Instructions for the task >>
Return only the stretch of the material below that begins with the line containing "Countries (Americas) |" and ends with the line containing "Macau, China |", exactly; both of those lines belong to it.

Information given >>
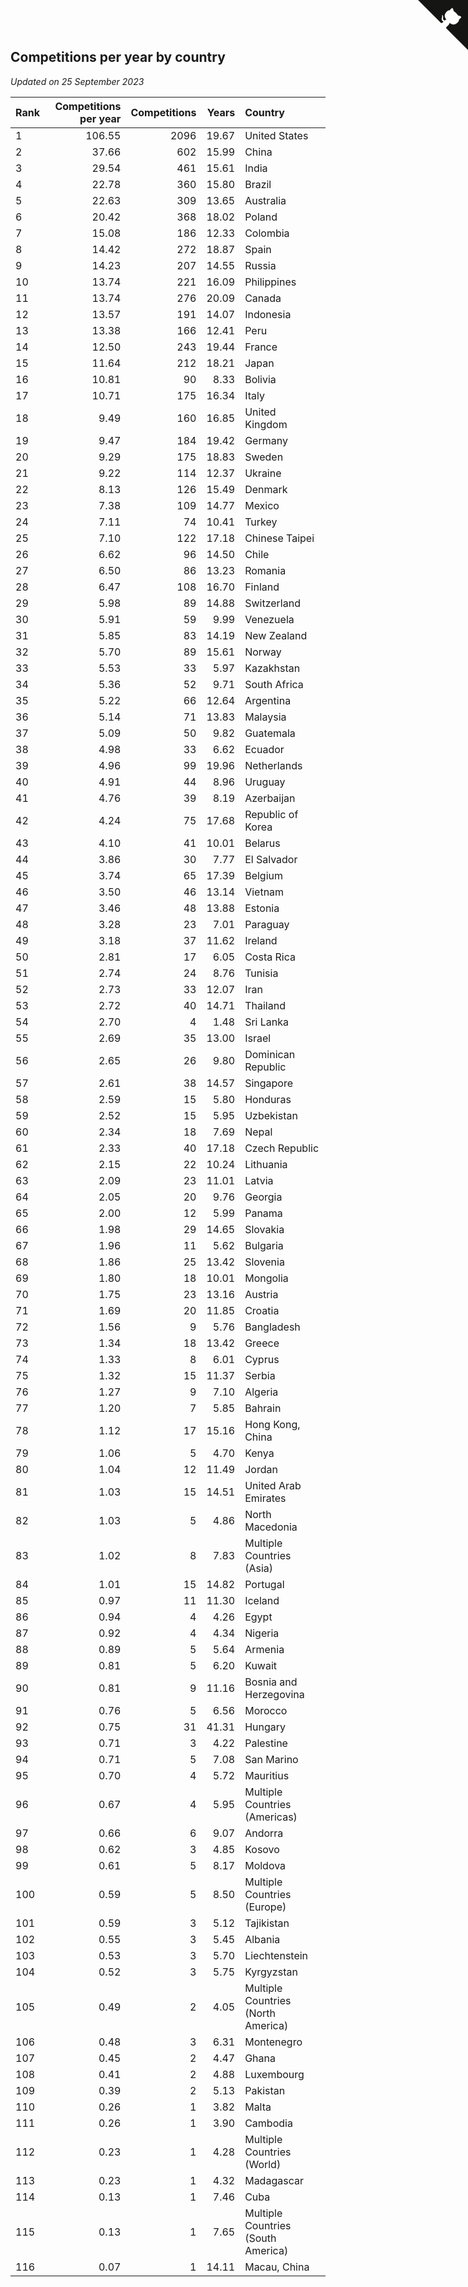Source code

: ## Competitions per year by country

*Updated on 25 September 2023*

| Rank | Competitions per year | Competitions | Years | Country |
| :--- | ---: | ---: | ---: | :--- |
| 1 | 106.55 | 2096 | 19.67 | United States |
| 2 | 37.66 | 602 | 15.99 | China |
| 3 | 29.54 | 461 | 15.61 | India |
| 4 | 22.78 | 360 | 15.80 | Brazil |
| 5 | 22.63 | 309 | 13.65 | Australia |
| 6 | 20.42 | 368 | 18.02 | Poland |
| 7 | 15.08 | 186 | 12.33 | Colombia |
| 8 | 14.42 | 272 | 18.87 | Spain |
| 9 | 14.23 | 207 | 14.55 | Russia |
| 10 | 13.74 | 221 | 16.09 | Philippines |
| 11 | 13.74 | 276 | 20.09 | Canada |
| 12 | 13.57 | 191 | 14.07 | Indonesia |
| 13 | 13.38 | 166 | 12.41 | Peru |
| 14 | 12.50 | 243 | 19.44 | France |
| 15 | 11.64 | 212 | 18.21 | Japan |
| 16 | 10.81 | 90 | 8.33 | Bolivia |
| 17 | 10.71 | 175 | 16.34 | Italy |
| 18 | 9.49 | 160 | 16.85 | United Kingdom |
| 19 | 9.47 | 184 | 19.42 | Germany |
| 20 | 9.29 | 175 | 18.83 | Sweden |
| 21 | 9.22 | 114 | 12.37 | Ukraine |
| 22 | 8.13 | 126 | 15.49 | Denmark |
| 23 | 7.38 | 109 | 14.77 | Mexico |
| 24 | 7.11 | 74 | 10.41 | Turkey |
| 25 | 7.10 | 122 | 17.18 | Chinese Taipei |
| 26 | 6.62 | 96 | 14.50 | Chile |
| 27 | 6.50 | 86 | 13.23 | Romania |
| 28 | 6.47 | 108 | 16.70 | Finland |
| 29 | 5.98 | 89 | 14.88 | Switzerland |
| 30 | 5.91 | 59 | 9.99 | Venezuela |
| 31 | 5.85 | 83 | 14.19 | New Zealand |
| 32 | 5.70 | 89 | 15.61 | Norway |
| 33 | 5.53 | 33 | 5.97 | Kazakhstan |
| 34 | 5.36 | 52 | 9.71 | South Africa |
| 35 | 5.22 | 66 | 12.64 | Argentina |
| 36 | 5.14 | 71 | 13.83 | Malaysia |
| 37 | 5.09 | 50 | 9.82 | Guatemala |
| 38 | 4.98 | 33 | 6.62 | Ecuador |
| 39 | 4.96 | 99 | 19.96 | Netherlands |
| 40 | 4.91 | 44 | 8.96 | Uruguay |
| 41 | 4.76 | 39 | 8.19 | Azerbaijan |
| 42 | 4.24 | 75 | 17.68 | Republic of Korea |
| 43 | 4.10 | 41 | 10.01 | Belarus |
| 44 | 3.86 | 30 | 7.77 | El Salvador |
| 45 | 3.74 | 65 | 17.39 | Belgium |
| 46 | 3.50 | 46 | 13.14 | Vietnam |
| 47 | 3.46 | 48 | 13.88 | Estonia |
| 48 | 3.28 | 23 | 7.01 | Paraguay |
| 49 | 3.18 | 37 | 11.62 | Ireland |
| 50 | 2.81 | 17 | 6.05 | Costa Rica |
| 51 | 2.74 | 24 | 8.76 | Tunisia |
| 52 | 2.73 | 33 | 12.07 | Iran |
| 53 | 2.72 | 40 | 14.71 | Thailand |
| 54 | 2.70 | 4 | 1.48 | Sri Lanka |
| 55 | 2.69 | 35 | 13.00 | Israel |
| 56 | 2.65 | 26 | 9.80 | Dominican Republic |
| 57 | 2.61 | 38 | 14.57 | Singapore |
| 58 | 2.59 | 15 | 5.80 | Honduras |
| 59 | 2.52 | 15 | 5.95 | Uzbekistan |
| 60 | 2.34 | 18 | 7.69 | Nepal |
| 61 | 2.33 | 40 | 17.18 | Czech Republic |
| 62 | 2.15 | 22 | 10.24 | Lithuania |
| 63 | 2.09 | 23 | 11.01 | Latvia |
| 64 | 2.05 | 20 | 9.76 | Georgia |
| 65 | 2.00 | 12 | 5.99 | Panama |
| 66 | 1.98 | 29 | 14.65 | Slovakia |
| 67 | 1.96 | 11 | 5.62 | Bulgaria |
| 68 | 1.86 | 25 | 13.42 | Slovenia |
| 69 | 1.80 | 18 | 10.01 | Mongolia |
| 70 | 1.75 | 23 | 13.16 | Austria |
| 71 | 1.69 | 20 | 11.85 | Croatia |
| 72 | 1.56 | 9 | 5.76 | Bangladesh |
| 73 | 1.34 | 18 | 13.42 | Greece |
| 74 | 1.33 | 8 | 6.01 | Cyprus |
| 75 | 1.32 | 15 | 11.37 | Serbia |
| 76 | 1.27 | 9 | 7.10 | Algeria |
| 77 | 1.20 | 7 | 5.85 | Bahrain |
| 78 | 1.12 | 17 | 15.16 | Hong Kong, China |
| 79 | 1.06 | 5 | 4.70 | Kenya |
| 80 | 1.04 | 12 | 11.49 | Jordan |
| 81 | 1.03 | 15 | 14.51 | United Arab Emirates |
| 82 | 1.03 | 5 | 4.86 | North Macedonia |
| 83 | 1.02 | 8 | 7.83 | Multiple Countries (Asia) |
| 84 | 1.01 | 15 | 14.82 | Portugal |
| 85 | 0.97 | 11 | 11.30 | Iceland |
| 86 | 0.94 | 4 | 4.26 | Egypt |
| 87 | 0.92 | 4 | 4.34 | Nigeria |
| 88 | 0.89 | 5 | 5.64 | Armenia |
| 89 | 0.81 | 5 | 6.20 | Kuwait |
| 90 | 0.81 | 9 | 11.16 | Bosnia and Herzegovina |
| 91 | 0.76 | 5 | 6.56 | Morocco |
| 92 | 0.75 | 31 | 41.31 | Hungary |
| 93 | 0.71 | 3 | 4.22 | Palestine |
| 94 | 0.71 | 5 | 7.08 | San Marino |
| 95 | 0.70 | 4 | 5.72 | Mauritius |
| 96 | 0.67 | 4 | 5.95 | Multiple Countries (Americas) |
| 97 | 0.66 | 6 | 9.07 | Andorra |
| 98 | 0.62 | 3 | 4.85 | Kosovo |
| 99 | 0.61 | 5 | 8.17 | Moldova |
| 100 | 0.59 | 5 | 8.50 | Multiple Countries (Europe) |
| 101 | 0.59 | 3 | 5.12 | Tajikistan |
| 102 | 0.55 | 3 | 5.45 | Albania |
| 103 | 0.53 | 3 | 5.70 | Liechtenstein |
| 104 | 0.52 | 3 | 5.75 | Kyrgyzstan |
| 105 | 0.49 | 2 | 4.05 | Multiple Countries (North America) |
| 106 | 0.48 | 3 | 6.31 | Montenegro |
| 107 | 0.45 | 2 | 4.47 | Ghana |
| 108 | 0.41 | 2 | 4.88 | Luxembourg |
| 109 | 0.39 | 2 | 5.13 | Pakistan |
| 110 | 0.26 | 1 | 3.82 | Malta |
| 111 | 0.26 | 1 | 3.90 | Cambodia |
| 112 | 0.23 | 1 | 4.28 | Multiple Countries (World) |
| 113 | 0.23 | 1 | 4.32 | Madagascar |
| 114 | 0.13 | 1 | 7.46 | Cuba |
| 115 | 0.13 | 1 | 7.65 | Multiple Countries (South America) |
| 116 | 0.07 | 1 | 14.11 | Macau, China |


<a href="https://github.com/JustinTimeCuber/wca_statistics" class="github-corner" aria-label="View source on Github"><svg width="80" height="80" viewBox="0 0 250 250" style="fill:#151513; color:#fff; position: absolute; top: 0; border: 0; right: 0;" aria-hidden="true"><path d="M0,0 L115,115 L130,115 L142,142 L250,250 L250,0 Z"></path><path d="M128.3,109.0 C113.8,99.7 119.0,89.6 119.0,89.6 C122.0,82.7 120.5,78.6 120.5,78.6 C119.2,72.0 123.4,76.3 123.4,76.3 C127.3,80.9 125.5,87.3 125.5,87.3 C122.9,97.6 130.6,101.9 134.4,103.2" fill="currentColor" style="transform-origin: 130px 106px;" class="octo-arm"></path><path d="M115.0,115.0 C114.9,115.1 118.7,116.5 119.8,115.4 L133.7,101.6 C136.9,99.2 139.9,98.4 142.2,98.6 C133.8,88.0 127.5,74.4 143.8,58.0 C148.5,53.4 154.0,51.2 159.7,51.0 C160.3,49.4 163.2,43.6 171.4,40.1 C171.4,40.1 176.1,42.5 178.8,56.2 C183.1,58.6 187.2,61.8 190.9,65.4 C194.5,69.0 197.7,73.2 200.1,77.6 C213.8,80.2 216.3,84.9 216.3,84.9 C212.7,93.1 206.9,96.0 205.4,96.6 C205.1,102.4 203.0,107.8 198.3,112.5 C181.9,128.9 168.3,122.5 157.7,114.1 C157.9,116.9 156.7,120.9 152.7,124.9 L141.0,136.5 C139.8,137.7 141.6,141.9 141.8,141.8 Z" fill="currentColor" class="octo-body"></path></svg></a><style>.github-corner:hover .octo-arm{animation:octocat-wave 560ms ease-in-out}@keyframes octocat-wave{0%,100%{transform:rotate(0)}20%,60%{transform:rotate(-25deg)}40%,80%{transform:rotate(10deg)}}@media (max-width:500px){.github-corner:hover .octo-arm{animation:none}.github-corner .octo-arm{animation:octocat-wave 560ms ease-in-out}}</style>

Answer to this problem >>
| 96 | 0.67 | 4 | 5.95 | Multiple Countries (Americas) |
| 97 | 0.66 | 6 | 9.07 | Andorra |
| 98 | 0.62 | 3 | 4.85 | Kosovo |
| 99 | 0.61 | 5 | 8.17 | Moldova |
| 100 | 0.59 | 5 | 8.50 | Multiple Countries (Europe) |
| 101 | 0.59 | 3 | 5.12 | Tajikistan |
| 102 | 0.55 | 3 | 5.45 | Albania |
| 103 | 0.53 | 3 | 5.70 | Liechtenstein |
| 104 | 0.52 | 3 | 5.75 | Kyrgyzstan |
| 105 | 0.49 | 2 | 4.05 | Multiple Countries (North America) |
| 106 | 0.48 | 3 | 6.31 | Montenegro |
| 107 | 0.45 | 2 | 4.47 | Ghana |
| 108 | 0.41 | 2 | 4.88 | Luxembourg |
| 109 | 0.39 | 2 | 5.13 | Pakistan |
| 110 | 0.26 | 1 | 3.82 | Malta |
| 111 | 0.26 | 1 | 3.90 | Cambodia |
| 112 | 0.23 | 1 | 4.28 | Multiple Countries (World) |
| 113 | 0.23 | 1 | 4.32 | Madagascar |
| 114 | 0.13 | 1 | 7.46 | Cuba |
| 115 | 0.13 | 1 | 7.65 | Multiple Countries (South America) |
| 116 | 0.07 | 1 | 14.11 | Macau, China |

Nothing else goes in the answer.